| TASK INSTRUCTIONS |
When a line of the records contains "Valiant", copy it.

[Opening DATA LISTING section]

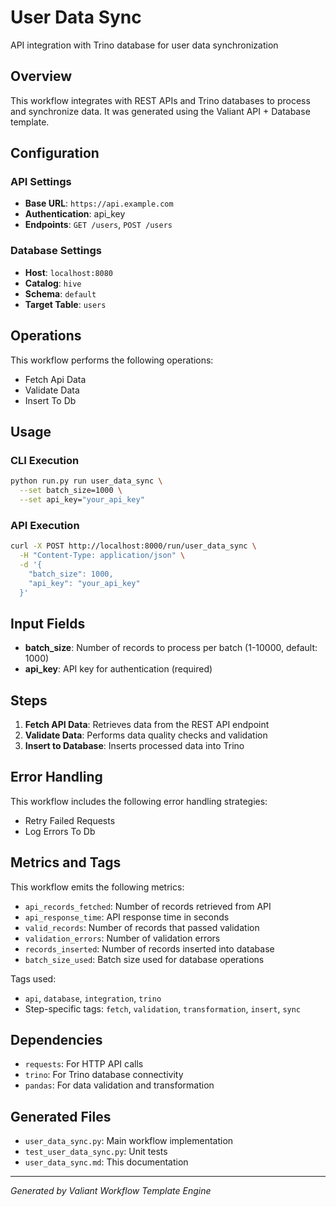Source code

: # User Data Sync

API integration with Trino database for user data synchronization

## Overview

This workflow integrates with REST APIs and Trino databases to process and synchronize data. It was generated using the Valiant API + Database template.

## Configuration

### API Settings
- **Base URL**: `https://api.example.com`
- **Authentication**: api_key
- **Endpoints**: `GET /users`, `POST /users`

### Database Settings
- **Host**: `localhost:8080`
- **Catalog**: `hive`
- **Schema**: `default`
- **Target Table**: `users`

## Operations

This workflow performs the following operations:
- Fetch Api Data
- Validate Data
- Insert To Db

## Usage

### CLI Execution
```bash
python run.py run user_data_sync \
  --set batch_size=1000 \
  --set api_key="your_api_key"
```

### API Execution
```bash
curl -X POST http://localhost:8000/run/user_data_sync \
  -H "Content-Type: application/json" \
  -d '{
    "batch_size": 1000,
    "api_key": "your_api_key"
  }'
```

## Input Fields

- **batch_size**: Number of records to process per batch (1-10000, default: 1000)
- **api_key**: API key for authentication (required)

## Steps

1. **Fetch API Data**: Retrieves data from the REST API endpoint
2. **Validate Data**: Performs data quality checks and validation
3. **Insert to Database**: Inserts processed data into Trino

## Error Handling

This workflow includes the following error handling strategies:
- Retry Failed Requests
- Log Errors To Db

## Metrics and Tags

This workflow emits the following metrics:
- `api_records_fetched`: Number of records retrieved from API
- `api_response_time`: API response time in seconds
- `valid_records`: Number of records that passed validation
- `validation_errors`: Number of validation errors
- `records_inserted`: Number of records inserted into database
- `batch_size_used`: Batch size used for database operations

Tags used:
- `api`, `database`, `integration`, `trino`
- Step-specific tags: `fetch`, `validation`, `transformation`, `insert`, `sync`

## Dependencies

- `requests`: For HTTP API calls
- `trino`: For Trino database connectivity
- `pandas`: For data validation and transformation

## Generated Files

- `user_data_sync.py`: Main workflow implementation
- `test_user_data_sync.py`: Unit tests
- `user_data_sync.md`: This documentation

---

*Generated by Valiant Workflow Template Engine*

[Closing DATA LISTING section]

| RESPONSE AREA |
This workflow integrates with REST APIs and Trino databases to process and synchronize data. It was generated using the Valiant API + Database template.
*Generated by Valiant Workflow Template Engine*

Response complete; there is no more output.